**Exercise prompt**
Every line from the start of the entries up to and including the one bearing "Since we are" must be printed verbatim, without the pictures.

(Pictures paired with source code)

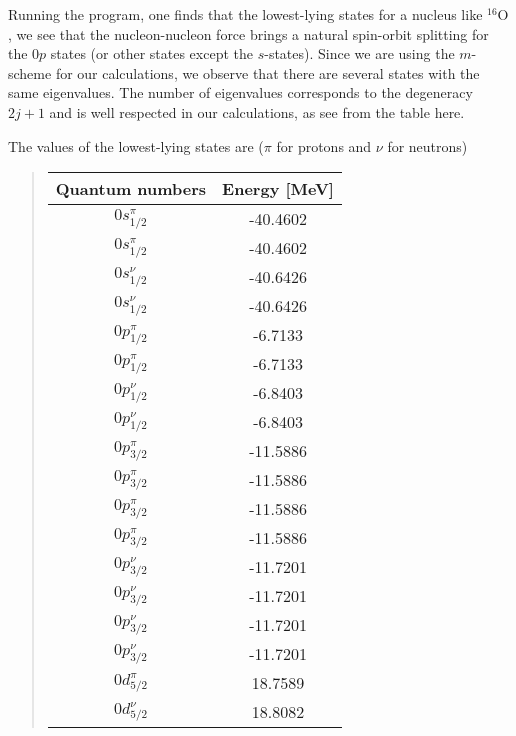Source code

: \documentclass[%
oneside,                 %
final,                   %
10pt]{article}
\newenvironment{doconceexercise}{}{}
\begin{document}
\begin{doconceexercise}
\begin{verbatim}
\end{verbatim}

Running the program, one finds that the lowest-lying states for a nucleus like $^{16}\mbox{O}$, we see that the nucleon-nucleon force brings a natural spin-orbit splitting for the $0p$ states (or other states except the $s$-states).
Since we are using the $m$-scheme for our calculations, we observe that there are several states with the same
eigenvalues. The number of eigenvalues corresponds to the degeneracy $2j+1$ and is well respected in our calculations, as see from the table here.

The values of the lowest-lying states are ($\pi$ for protons and $\nu$ for neutrons)

\begin{quote}
\begin{tabular}{cc}
\hline
\multicolumn{1}{c}{ Quantum numbers } & \multicolumn{1}{c}{ Energy [MeV] } \\
\hline
$0s_{1/2}^{\pi}$ & -40.4602     \\
$0s_{1/2}^{\pi}$ & -40.4602     \\
$0s_{1/2}^{\nu}$ & -40.6426     \\
$0s_{1/2}^{\nu}$ & -40.6426     \\
$0p_{1/2}^{\pi}$ & -6.7133      \\
$0p_{1/2}^{\pi}$ & -6.7133      \\
$0p_{1/2}^{\nu}$ & -6.8403      \\
$0p_{1/2}^{\nu}$ & -6.8403      \\
$0p_{3/2}^{\pi}$ & -11.5886     \\
$0p_{3/2}^{\pi}$ & -11.5886     \\
$0p_{3/2}^{\pi}$ & -11.5886     \\
$0p_{3/2}^{\pi}$ & -11.5886     \\
$0p_{3/2}^{\nu}$ & -11.7201     \\
$0p_{3/2}^{\nu}$ & -11.7201     \\
$0p_{3/2}^{\nu}$ & -11.7201     \\
$0p_{3/2}^{\nu}$ & -11.7201     \\
$0d_{5/2}^{\pi}$ & 18.7589      \\
$0d_{5/2}^{\nu}$ & 18.8082      \\
\hline
\end{tabular}
\end{quote}


\end{doconceexercise}
\end{document}
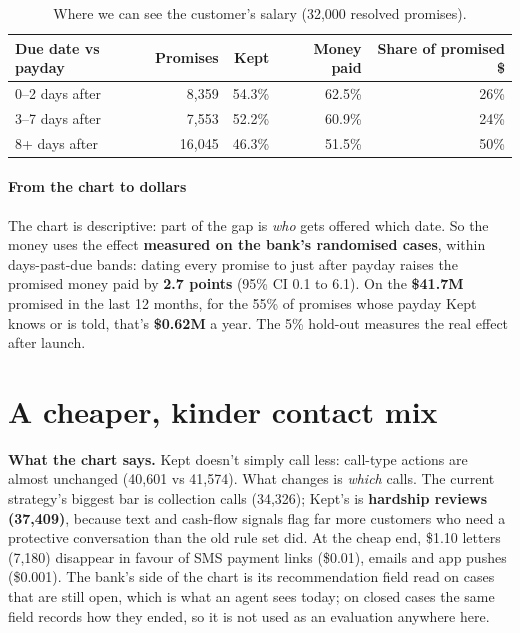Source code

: \documentclass[11pt]{article}
\begin{document}
\begin{table}[htbp]\small\centering
\begin{tabular}{@{}lrrrr@{}}
\toprule
\textbf{Due date vs payday} & \textbf{Promises} & \textbf{Kept} & \textbf{Money paid} & \textbf{Share of promised \$} \\
\midrule
0–2 days after & 8,359 & 54.3\% & 62.5\% & 26\% \\
3–7 days after & 7,553 & 52.2\% & 60.9\% & 24\% \\
8+ days after & 16,045 & 46.3\% & 51.5\% & 50\% \\
\bottomrule
\end{tabular}
\caption{Where we can see the customer's salary (32,000 resolved promises).}
\end{table}

\paragraph{From the chart to dollars} The chart is descriptive: part of the gap is \emph{who} gets offered which
date. So the money uses the effect \textbf{measured on the bank's randomised cases}, within days-past-due bands: dating
every promise to just after payday raises the promised money paid by \textbf{2.7 points} (95\% CI 0.1 to 6.1). On the
\textbf{\$41.7M} promised in the last 12 months, for the 55\% of promises whose payday Kept knows or is told, that's
\textbf{\$0.62M} a year. The 5\% hold-out measures the real effect after launch.


\section{A cheaper, kinder contact mix}


\textbf{What the chart says.} Kept doesn't simply call less: call-type actions are almost unchanged (40,601 vs 41,574).
What changes is \emph{which} calls. The current strategy's biggest bar is collection calls (34,326); Kept's is
\textbf{hardship reviews (37,409)}, because text and cash-flow signals flag far more customers who need a protective
conversation than the old rule set did. At the cheap end, \$1.10 letters (7,180) disappear in favour of SMS payment links
(\$0.01), emails and app pushes (\$0.001).
The bank's side of the chart is its recommendation field read on cases that are still open, which is what an agent sees today; on closed cases the same field records how they ended, so it is not used as an evaluation anywhere here.
\end{document}
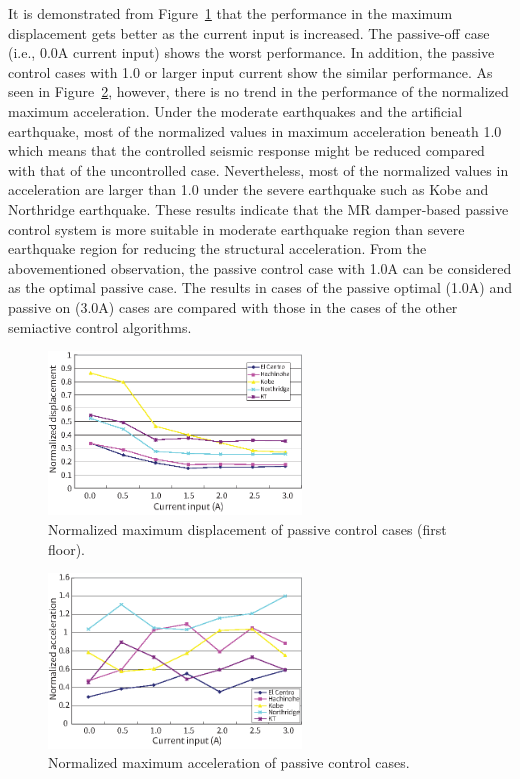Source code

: It is demonstrated from Figure~\ref{fig:n3-12} that the performance in the maximum displacement gets better as the current input is increased. The passive-off case (i.e., 0.0A current input) shows the worst performance. In addition, the passive control cases with 1.0 or larger input current show the similar performance. As seen in Figure~\ref{fig:n3-13}, however, there is no trend in the performance of the normalized maximum acceleration. Under the moderate earthquakes and the artificial earthquake, most of the normalized values in maximum acceleration beneath 1.0 which means that the controlled seismic response might be reduced compared with that of the uncontrolled case. Nevertheless, most of the normalized values in acceleration are larger than 1.0 under the severe earthquake such as Kobe and Northridge earthquake. These results indicate that the MR damper-based passive control system is more suitable in moderate earthquake region than severe earthquake region for reducing the structural acceleration. From the abovementioned  observation, the passive control case with 1.0A can be considered as the optimal passive case. The results in cases of the passive optimal (1.0A) and passive on (3.0A) cases are compared with those in the cases of the other semiactive control algorithms.

\begin{figure}[!ht]
\centering
\includegraphics[width=0.6\textwidth] {figure/n3-12.eps}
\caption{Normalized maximum displacement of passive control
cases (first floor).}
\label{fig:n3-12}
\end{figure}

\begin{figure}[!ht]
\centering
\includegraphics[width=0.6\textwidth] {figure/n3-13.eps}
\caption{Normalized maximum acceleration of passive control
cases.}
\label{fig:n3-13}
\end{figure}

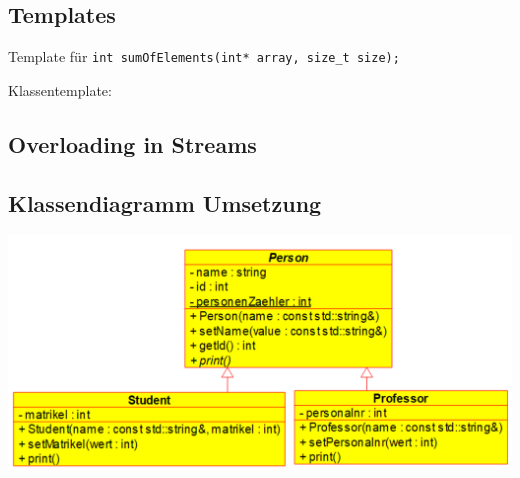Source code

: \subsection{Templates}\label{Templates}
    Template für \verb|int sumOfElements(int* array, size_t size);|
    

    Klassentemplate:
    
    
    
    \nextcol
    
\subsection{Overloading in Streams}
    


\subsection{Klassendiagramm Umsetzung}
    \begin{center}
        \includegraphics[width=\columnwidth]{pictures/Klassendiagramm-Umsetzung.png}
    \end{center}

    

    \nextcol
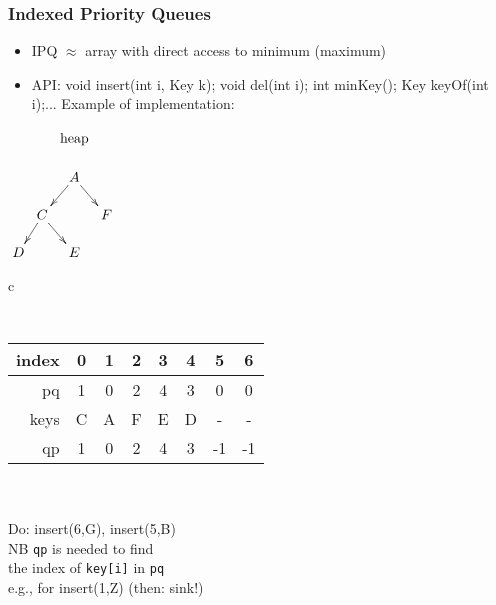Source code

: \documentclass[handout]{beamer}
\begin{document}
\begin{frame}
    \frametitle{Indexed Priority Queues}
\label{indexedprioqueues}
\begin{itemize}[<+->]
\item IPQ ${\approx}$ array with direct access to minimum (maximum)
\item API: void insert(int i, Key k); void del(int i); int minKey(); Key keyOf(int i);...
Example of implementation:
\end{itemize}
$\xymatrix@R=.5cm@C=.1cm{
&&\text{heap}\\
&&A \ar@{>}[ld]\ar@{>}[rd]&&\\
&C\ar@{>}[ld]\ar@{>}[rd]&&F\\
D&&E&}
$
\begin{tabular}{c}
{\tt
\begin{tabular}{|r|c|c|c|c|c|c|c|}
\hline
index & 0&1&2&3&4&5&6 \\\hline
pq    & 1&0&2&4&3&0&0 \\\hline
keys  & C&A&F&E&D&-&- \\\hline
qp    & 1&0&2&4&3&-1&-1\\\hline
\end{tabular}
}\\
\\
Do: insert(6,G), insert(5,B)\\
NB  {\tt qp} is needed to find \\
the index of {\tt key[i]} in {\tt pq}\\
e.g., for insert(1,Z) (then: sink!)
\end{tabular}
\end{frame}
\end{document}
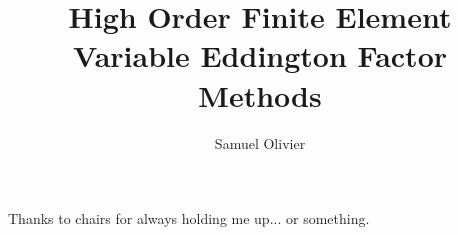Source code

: \documentclass{dissertation}
\begin{document}
\title{High Order Finite Element Variable Eddington Factor Methods}
\author{Samuel Olivier}

\maketitle
\copyrightpage

\begin{abstract}

\end{abstract}

\begin{frontmatter}

\begin{KeepFromToc}
\tableofcontents
\end{KeepFromToc}
\clearpage
\listoffigures
\clearpage
\listoftables
\clearpage

\begin{acknowledgements}
Thanks to chairs for always holding me up... or something. 
\end{acknowledgements}
\end{frontmatter}

\pagestyle{headings}

\clearpage
\printbibliography
\end{document}
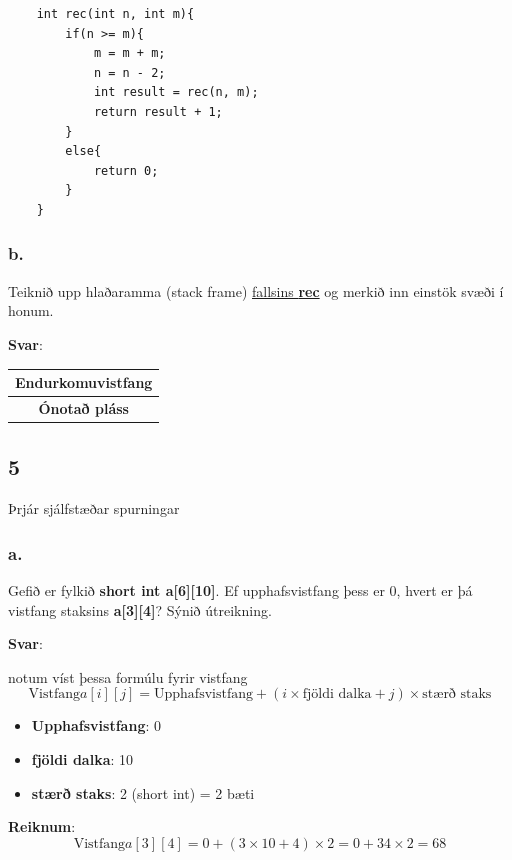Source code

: \documentclass{article}
\begin{document}
\begin{lstlisting}
    int rec(int n, int m){
        if(n >= m){
            m = m + m;
            n = n - 2;
            int result = rec(n, m);
            return result + 1;
        }
        else{
            return 0;
        }
    }
\end{lstlisting}

\subsubsection{b.}Teiknið upp hlaðaramma (stack frame) \underline{fallsins \textbf{rec}} og merkið inn einstök
svæði í honum.

\textbf{Svar}:


\begin{center}
    \begin{tabular}{|c|}
        \hline
        \textbf{Endurkomuvistfang}\\ \hline
        \textbf{Ónotað pláss}\\ \hline
    \end{tabular}
\end{center}


\newpage

\subsection{5} Þrjár sjálfstæðar spurningar

\subsubsection{a.} Gefið er fylkið \textbf{short int a[6][10]}. Ef upphafsvistfang þess er 0, hvert
er þá vistfang staksins \textbf{a[3][4]}? Sýnið útreikning.

\textbf{Svar}:

notum víst þessa formúlu fyrir vistfang
\[ \text{Vistfang} a[i][j] = \text{Upphafsvistfang} + ( i \times \text{fjöldi dalka} + j) \times \text{stærð staks}\]
\begin{itemize}
    \item \textbf{Upphafsvistfang}: 0
    \item \textbf{fjöldi dalka}: 10
    \item \textbf{stærð staks}: 2 (short int) = 2 bæti
\end{itemize}

\textbf{Reiknum}:
\[ \text{Vistfang} a[3][4] = 0 + (3 \times 10 + 4) \times 2 = 0 + 34 \times 2 = 68\]
\end{document}
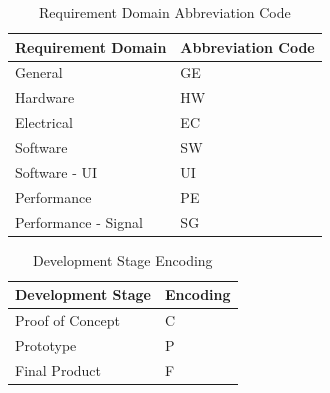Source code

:\bgroup
\def\arraystretch{1.5}
\begin{table}[H]
\centering
\begin{tabular}{ | m{7cm} | m{7cm}| } 
\hline
\textbf{Requirement Domain} & \textbf{Abbreviation Code} \\ 
\hline
General & GE\\ 
\hline
Hardware & HW\\ 
\hline
 Electrical & EC\\  
\hline
 Software & SW\\ 
\hline
 Software - UI & UI\\ 
\hline
 Performance & PE\\ 
\hline
Performance - Signal & SG\\ 
\hline
\end{tabular}
\caption{Requirement Domain Abbreviation Code}
\end{table}

\bgroup
\def\arraystretch{1.5}
\begin{table}[H]
\centering
\begin{tabular}{ | m{7cm} | m{7cm}| } 
\hline
\textbf{Development Stage} & \textbf{Encoding} \\ 
\hline
Proof of Concept & C\\ 
\hline
Prototype & P\\ 
\hline
Final Product & F\\  
\hline
\end{tabular}
\caption{Development Stage Encoding}
\end{table}	
	
	
	
%



















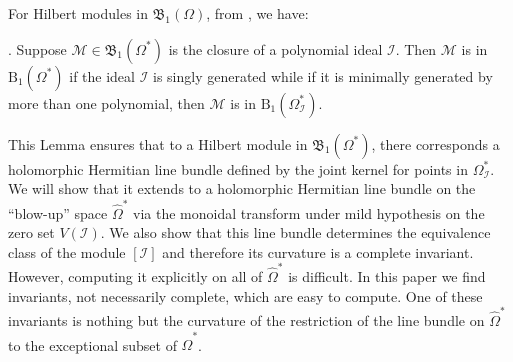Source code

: \documentclass[11pt]{amsart}
\theoremstyle{definition}
\numberwithin{equation}{section}
\begin{document}
For Hilbert modules in $\mathfrak{B}_1(\Omega)$, from \cite{bmp}, we have:

.
Suppose $\mathcal M \in \mathfrak B_1(\Omega^*)$ is the closure of a
polynomial ideal $\mathcal I$.  Then $\mathcal M$ is in
$\mathrm{B}_1(\Omega^*)$ if the ideal  $\mathcal I$ is singly
generated while if it is minimally generated by more than one polynomial, then $\mathcal M$ is in $\mathrm{B}_1(\Omega_{\mathcal I}^*)$.

This Lemma ensures that to a Hilbert module in
$\mathfrak B_1(\Omega^*)$, there corresponds a holomorphic Hermitian line
bundle defined by the joint kernel for points in $\Omega_\mathcal I^*$. We will show that it extends to a holomorphic Hermitian line bundle on the ``blow-up'' space $\hat{\Omega}^*$ via the monoidal transform under mild hypothesis on the zero set $V(\mathcal I)$.  We also show that this line bundle determines the equivalence class of the module $[\mathcal I]$ and therefore its curvature is a complete invariant. However, computing it explicitly on all of $\hat{\Omega}^*$ is difficult.
In this paper we find invariants, not necessarily complete, which are  easy to compute. One of these invariants is nothing but the curvature of the restriction of the line bundle on $\hat\Omega^*$ to the exceptional subset of $\hat{\Omega}^*$.
\end{document}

**Answer box**
Source code

: \documentclass[%
oneside,                 %
final,                   %
10pt]{article}
\newenvironment{doconceexercise}{}{}
\begin{document}
\begin{doconceexercise}
\begin{verbatim}
\end{verbatim}

Running the program, one finds that the lowest-lying states for a nucleus like $^{16}\mbox{O}$, we see that the nucleon-nucleon force brings a natural spin-orbit splitting for the $0p$ states (or other states except the $s$-states).
Since we are using the $m$-scheme for our calculations, we observe that there are several states with the same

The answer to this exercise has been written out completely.